Top of Supplied records
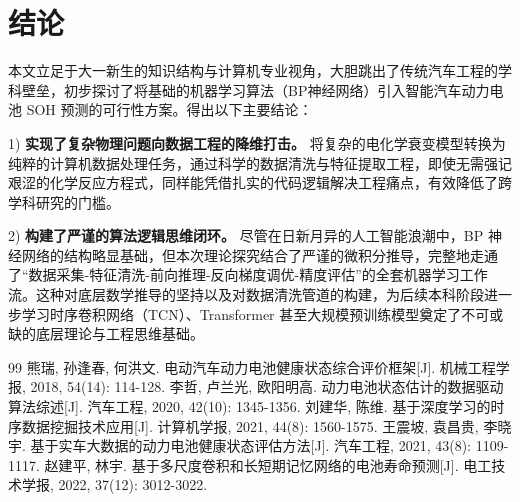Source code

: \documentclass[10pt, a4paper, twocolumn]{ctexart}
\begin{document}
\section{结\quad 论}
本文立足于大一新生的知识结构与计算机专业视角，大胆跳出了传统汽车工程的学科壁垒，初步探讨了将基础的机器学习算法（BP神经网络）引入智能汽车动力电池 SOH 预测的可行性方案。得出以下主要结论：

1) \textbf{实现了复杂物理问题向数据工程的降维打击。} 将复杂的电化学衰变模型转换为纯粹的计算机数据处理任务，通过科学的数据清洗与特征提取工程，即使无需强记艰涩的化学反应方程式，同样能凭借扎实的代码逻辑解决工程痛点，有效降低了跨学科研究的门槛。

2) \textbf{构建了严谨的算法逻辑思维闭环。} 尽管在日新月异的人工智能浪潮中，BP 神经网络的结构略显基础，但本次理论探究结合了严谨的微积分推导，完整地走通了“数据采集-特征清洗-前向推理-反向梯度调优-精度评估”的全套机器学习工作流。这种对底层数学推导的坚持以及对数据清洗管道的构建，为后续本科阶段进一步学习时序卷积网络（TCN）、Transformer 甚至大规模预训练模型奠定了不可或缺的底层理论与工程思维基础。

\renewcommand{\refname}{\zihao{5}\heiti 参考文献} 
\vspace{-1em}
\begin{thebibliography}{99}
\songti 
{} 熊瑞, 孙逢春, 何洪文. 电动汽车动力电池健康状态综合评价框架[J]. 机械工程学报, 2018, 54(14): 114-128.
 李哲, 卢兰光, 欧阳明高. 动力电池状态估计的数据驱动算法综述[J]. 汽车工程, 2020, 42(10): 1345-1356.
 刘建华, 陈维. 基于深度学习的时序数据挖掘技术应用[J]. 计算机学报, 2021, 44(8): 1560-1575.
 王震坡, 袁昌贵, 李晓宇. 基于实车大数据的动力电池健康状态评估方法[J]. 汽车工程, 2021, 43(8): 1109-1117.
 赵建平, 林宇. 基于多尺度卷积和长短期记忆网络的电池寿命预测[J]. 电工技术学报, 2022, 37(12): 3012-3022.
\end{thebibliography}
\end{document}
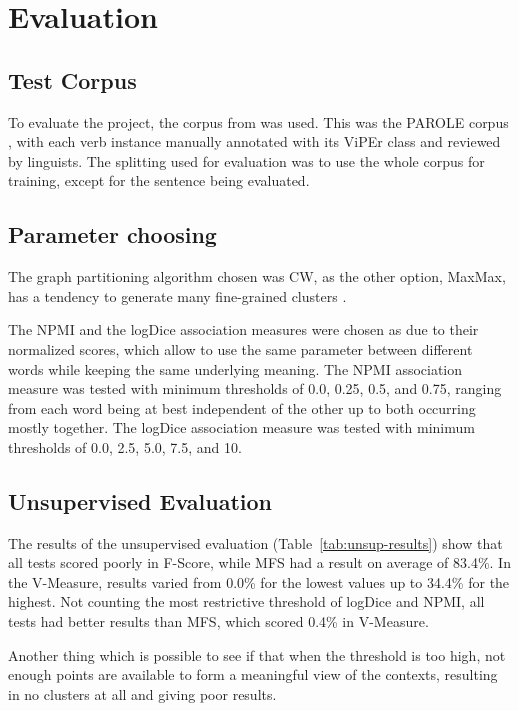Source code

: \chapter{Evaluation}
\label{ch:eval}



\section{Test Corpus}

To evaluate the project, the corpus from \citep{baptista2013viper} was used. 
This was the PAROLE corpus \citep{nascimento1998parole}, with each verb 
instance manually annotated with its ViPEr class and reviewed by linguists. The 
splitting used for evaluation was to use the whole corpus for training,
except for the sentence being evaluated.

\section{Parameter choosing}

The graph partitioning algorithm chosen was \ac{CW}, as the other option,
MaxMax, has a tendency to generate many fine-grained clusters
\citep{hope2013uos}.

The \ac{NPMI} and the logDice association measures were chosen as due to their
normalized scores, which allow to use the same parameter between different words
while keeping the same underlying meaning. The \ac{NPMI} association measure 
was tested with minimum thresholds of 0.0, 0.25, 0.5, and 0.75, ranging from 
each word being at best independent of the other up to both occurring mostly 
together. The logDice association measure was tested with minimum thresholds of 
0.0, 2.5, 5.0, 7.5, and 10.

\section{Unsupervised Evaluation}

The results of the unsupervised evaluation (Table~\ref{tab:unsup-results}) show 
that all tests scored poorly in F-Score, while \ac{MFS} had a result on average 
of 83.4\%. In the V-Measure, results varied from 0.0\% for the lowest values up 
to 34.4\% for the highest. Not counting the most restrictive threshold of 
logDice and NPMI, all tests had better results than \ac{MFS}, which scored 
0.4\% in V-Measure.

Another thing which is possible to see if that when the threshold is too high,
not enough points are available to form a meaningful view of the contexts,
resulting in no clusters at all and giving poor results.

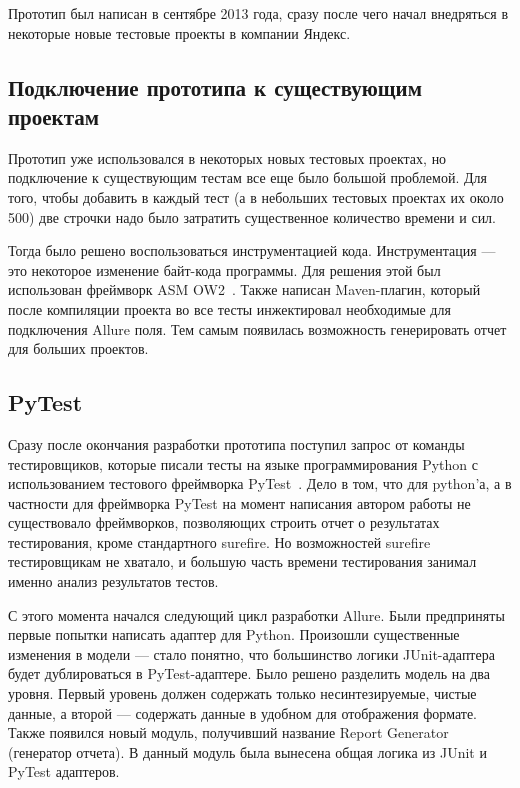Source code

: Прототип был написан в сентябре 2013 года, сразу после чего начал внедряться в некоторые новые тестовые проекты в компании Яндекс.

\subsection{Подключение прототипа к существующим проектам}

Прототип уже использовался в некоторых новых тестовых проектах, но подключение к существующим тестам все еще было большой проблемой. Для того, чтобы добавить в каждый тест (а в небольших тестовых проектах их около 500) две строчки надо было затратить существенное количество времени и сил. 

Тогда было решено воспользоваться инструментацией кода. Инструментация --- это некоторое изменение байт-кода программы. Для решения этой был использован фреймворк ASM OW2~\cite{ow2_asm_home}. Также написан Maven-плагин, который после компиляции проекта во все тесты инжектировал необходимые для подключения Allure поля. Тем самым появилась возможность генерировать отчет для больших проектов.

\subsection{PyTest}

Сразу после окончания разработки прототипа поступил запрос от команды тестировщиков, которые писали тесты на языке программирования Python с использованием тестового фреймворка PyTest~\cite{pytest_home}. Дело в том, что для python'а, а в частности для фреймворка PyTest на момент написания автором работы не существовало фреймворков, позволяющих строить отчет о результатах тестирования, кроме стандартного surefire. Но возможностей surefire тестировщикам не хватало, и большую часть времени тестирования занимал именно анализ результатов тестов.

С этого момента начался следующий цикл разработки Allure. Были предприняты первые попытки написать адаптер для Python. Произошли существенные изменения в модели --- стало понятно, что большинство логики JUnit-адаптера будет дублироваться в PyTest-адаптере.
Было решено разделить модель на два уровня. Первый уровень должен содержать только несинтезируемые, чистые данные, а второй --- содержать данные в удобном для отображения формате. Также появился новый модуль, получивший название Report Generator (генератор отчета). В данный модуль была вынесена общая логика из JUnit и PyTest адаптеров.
Bottom of Supplied records
Brief:
A verbatim transcript of the material above, with images dropped, is the expected output.

Answer to this task:
Source code

: \documentclass[10pt, a4paper, twocolumn]{ctexart}
\begin{document}
\section{结\quad 论}
本文立足于大一新生的知识结构与计算机专业视角，大胆跳出了传统汽车工程的学科壁垒，初步探讨了将基础的机器学习算法（BP神经网络）引入智能汽车动力电池 SOH 预测的可行性方案。得出以下主要结论：

1) \textbf{实现了复杂物理问题向数据工程的降维打击。} 将复杂的电化学衰变模型转换为纯粹的计算机数据处理任务，通过科学的数据清洗与特征提取工程，即使无需强记艰涩的化学反应方程式，同样能凭借扎实的代码逻辑解决工程痛点，有效降低了跨学科研究的门槛。

2) \textbf{构建了严谨的算法逻辑思维闭环。} 尽管在日新月异的人工智能浪潮中，BP 神经网络的结构略显基础，但本次理论探究结合了严谨的微积分推导，完整地走通了“数据采集-特征清洗-前向推理-反向梯度调优-精度评估”的全套机器学习工作流。这种对底层数学推导的坚持以及对数据清洗管道的构建，为后续本科阶段进一步学习时序卷积网络（TCN）、Transformer 甚至大规模预训练模型奠定了不可或缺的底层理论与工程思维基础。

\renewcommand{\refname}{\zihao{5}\heiti 参考文献} 
\vspace{-1em}
\begin{thebibliography}{99}
\songti 
{} 熊瑞, 孙逢春, 何洪文. 电动汽车动力电池健康状态综合评价框架[J]. 机械工程学报, 2018, 54(14): 114-128.
 李哲, 卢兰光, 欧阳明高. 动力电池状态估计的数据驱动算法综述[J]. 汽车工程, 2020, 42(10): 1345-1356.
 刘建华, 陈维. 基于深度学习的时序数据挖掘技术应用[J]. 计算机学报, 2021, 44(8): 1560-1575.
 王震坡, 袁昌贵, 李晓宇. 基于实车大数据的动力电池健康状态评估方法[J]. 汽车工程, 2021, 43(8): 1109-1117.
 赵建平, 林宇. 基于多尺度卷积和长短期记忆网络的电池寿命预测[J]. 电工技术学报, 2022, 37(12): 3012-3022.
\end{thebibliography}
\end{document}
Source code

: \chapter{Evaluation}
\label{ch:eval}



\section{Test Corpus}

To evaluate the project, the corpus from \citep{baptista2013viper} was used. 
This was the PAROLE corpus \citep{nascimento1998parole}, with each verb 
instance manually annotated with its ViPEr class and reviewed by linguists. The 
splitting used for evaluation was to use the whole corpus for training,
except for the sentence being evaluated.

\section{Parameter choosing}

The graph partitioning algorithm chosen was \ac{CW}, as the other option,
MaxMax, has a tendency to generate many fine-grained clusters
\citep{hope2013uos}.

The \ac{NPMI} and the logDice association measures were chosen as due to their
normalized scores, which allow to use the same parameter between different words
while keeping the same underlying meaning. The \ac{NPMI} association measure 
was tested with minimum thresholds of 0.0, 0.25, 0.5, and 0.75, ranging from 
each word being at best independent of the other up to both occurring mostly 
together. The logDice association measure was tested with minimum thresholds of 
0.0, 2.5, 5.0, 7.5, and 10.

\section{Unsupervised Evaluation}

The results of the unsupervised evaluation (Table~\ref{tab:unsup-results}) show 
that all tests scored poorly in F-Score, while \ac{MFS} had a result on average 
of 83.4\%. In the V-Measure, results varied from 0.0\% for the lowest values up 
to 34.4\% for the highest. Not counting the most restrictive threshold of 
logDice and NPMI, all tests had better results than \ac{MFS}, which scored 
0.4\% in V-Measure.

Another thing which is possible to see if that when the threshold is too high,
not enough points are available to form a meaningful view of the contexts,
resulting in no clusters at all and giving poor results.

Source code

: Прототип был написан в сентябре 2013 года, сразу после чего начал внедряться в некоторые новые тестовые проекты в компании Яндекс.

\subsection{Подключение прототипа к существующим проектам}

Прототип уже использовался в некоторых новых тестовых проектах, но подключение к существующим тестам все еще было большой проблемой. Для того, чтобы добавить в каждый тест (а в небольших тестовых проектах их около 500) две строчки надо было затратить существенное количество времени и сил. 

Тогда было решено воспользоваться инструментацией кода. Инструментация --- это некоторое изменение байт-кода программы. Для решения этой был использован фреймворк ASM OW2~\cite{ow2_asm_home}. Также написан Maven-плагин, который после компиляции проекта во все тесты инжектировал необходимые для подключения Allure поля. Тем самым появилась возможность генерировать отчет для больших проектов.

\subsection{PyTest}

Сразу после окончания разработки прототипа поступил запрос от команды тестировщиков, которые писали тесты на языке программирования Python с использованием тестового фреймворка PyTest~\cite{pytest_home}. Дело в том, что для python'а, а в частности для фреймворка PyTest на момент написания автором работы не существовало фреймворков, позволяющих строить отчет о результатах тестирования, кроме стандартного surefire. Но возможностей surefire тестировщикам не хватало, и большую часть времени тестирования занимал именно анализ результатов тестов.

С этого момента начался следующий цикл разработки Allure. Были предприняты первые попытки написать адаптер для Python. Произошли существенные изменения в модели --- стало понятно, что большинство логики JUnit-адаптера будет дублироваться в PyTest-адаптере.
Было решено разделить модель на два уровня. Первый уровень должен содержать только несинтезируемые, чистые данные, а второй --- содержать данные в удобном для отображения формате. Также появился новый модуль, получивший название Report Generator (генератор отчета). В данный модуль была вынесена общая логика из JUnit и PyTest адаптеров.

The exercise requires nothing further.